--- SUPPLIED MATERIAL Enclosed Below ---
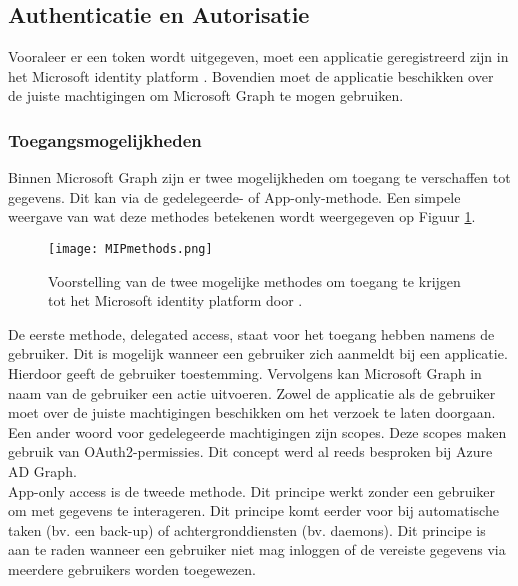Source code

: \subsection{Authenticatie en Autorisatie}

Vooraleer er een token wordt uitgegeven, moet een applicatie geregistreerd zijn in het Microsoft identity platform \autocite{Microsoft2022b}. Bovendien moet de applicatie beschikken over de juiste machtigingen om Microsoft Graph te mogen gebruiken. \\

\subsubsection{Toegangsmogelijkheden}

Binnen Microsoft Graph zijn er twee mogelijkheden om toegang te verschaffen tot gegevens. Dit kan via de gedelegeerde- of App-only-methode. Een simpele weergave van wat deze methodes betekenen wordt weergegeven op Figuur \ref{MIPM}. \\

\begin{figure}[h]
    \texttt{[image: MIPmethods.png]}
    \caption[Voorbeeld toegangsmogelijkheden]{Voorstelling van de twee mogelijke methodes om toegang te krijgen tot het Microsoft identity platform door \autocite{Microsoft2022b}.}
    \label{MIPM}
\end{figure}

De eerste methode, delegated access, staat voor het toegang hebben namens de gebruiker. Dit is mogelijk wanneer een gebruiker zich aanmeldt bij een applicatie. Hierdoor geeft de gebruiker toestemming. Vervolgens kan Microsoft Graph in naam van de gebruiker een actie uitvoeren. Zowel de applicatie als de gebruiker moet over de juiste machtigingen beschikken om het verzoek te laten doorgaan. \\

Een ander woord voor gedelegeerde machtigingen zijn scopes. Deze scopes maken gebruik van OAuth2-permissies. Dit concept werd al reeds besproken bij Azure \ac{AD} Graph. \\

App-only access is de tweede methode. Dit principe werkt zonder een gebruiker om met gegevens te interageren. Dit principe komt eerder voor bij automatische taken (bv. een back-up) of achtergronddiensten (bv. daemons). Dit principe is aan te raden wanneer een gebruiker niet mag inloggen of de vereiste gegevens via meerdere gebruikers worden toegewezen. \\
--- End of Enclosed SUPPLIED MATERIAL ---
__ACTIVITY__: Repeat the records above word for word, apart from the pictures.

__RESULT__:
Source code

: \subsection{Authenticatie en Autorisatie}

Vooraleer er een token wordt uitgegeven, moet een applicatie geregistreerd zijn in het Microsoft identity platform \autocite{Microsoft2022b}. Bovendien moet de applicatie beschikken over de juiste machtigingen om Microsoft Graph te mogen gebruiken. \\

\subsubsection{Toegangsmogelijkheden}

Binnen Microsoft Graph zijn er twee mogelijkheden om toegang te verschaffen tot gegevens. Dit kan via de gedelegeerde- of App-only-methode. Een simpele weergave van wat deze methodes betekenen wordt weergegeven op Figuur \ref{MIPM}. \\

\begin{figure}[h]
    \texttt{[image: MIPmethods.png]}
    \caption[Voorbeeld toegangsmogelijkheden]{Voorstelling van de twee mogelijke methodes om toegang te krijgen tot het Microsoft identity platform door \autocite{Microsoft2022b}.}
    \label{MIPM}
\end{figure}

De eerste methode, delegated access, staat voor het toegang hebben namens de gebruiker. Dit is mogelijk wanneer een gebruiker zich aanmeldt bij een applicatie. Hierdoor geeft de gebruiker toestemming. Vervolgens kan Microsoft Graph in naam van de gebruiker een actie uitvoeren. Zowel de applicatie als de gebruiker moet over de juiste machtigingen beschikken om het verzoek te laten doorgaan. \\

Een ander woord voor gedelegeerde machtigingen zijn scopes. Deze scopes maken gebruik van OAuth2-permissies. Dit concept werd al reeds besproken bij Azure \ac{AD} Graph. \\

App-only access is de tweede methode. Dit principe werkt zonder een gebruiker om met gegevens te interageren. Dit principe komt eerder voor bij automatische taken (bv. een back-up) of achtergronddiensten (bv. daemons). Dit principe is aan te raden wanneer een gebruiker niet mag inloggen of de vereiste gegevens via meerdere gebruikers worden toegewezen. \\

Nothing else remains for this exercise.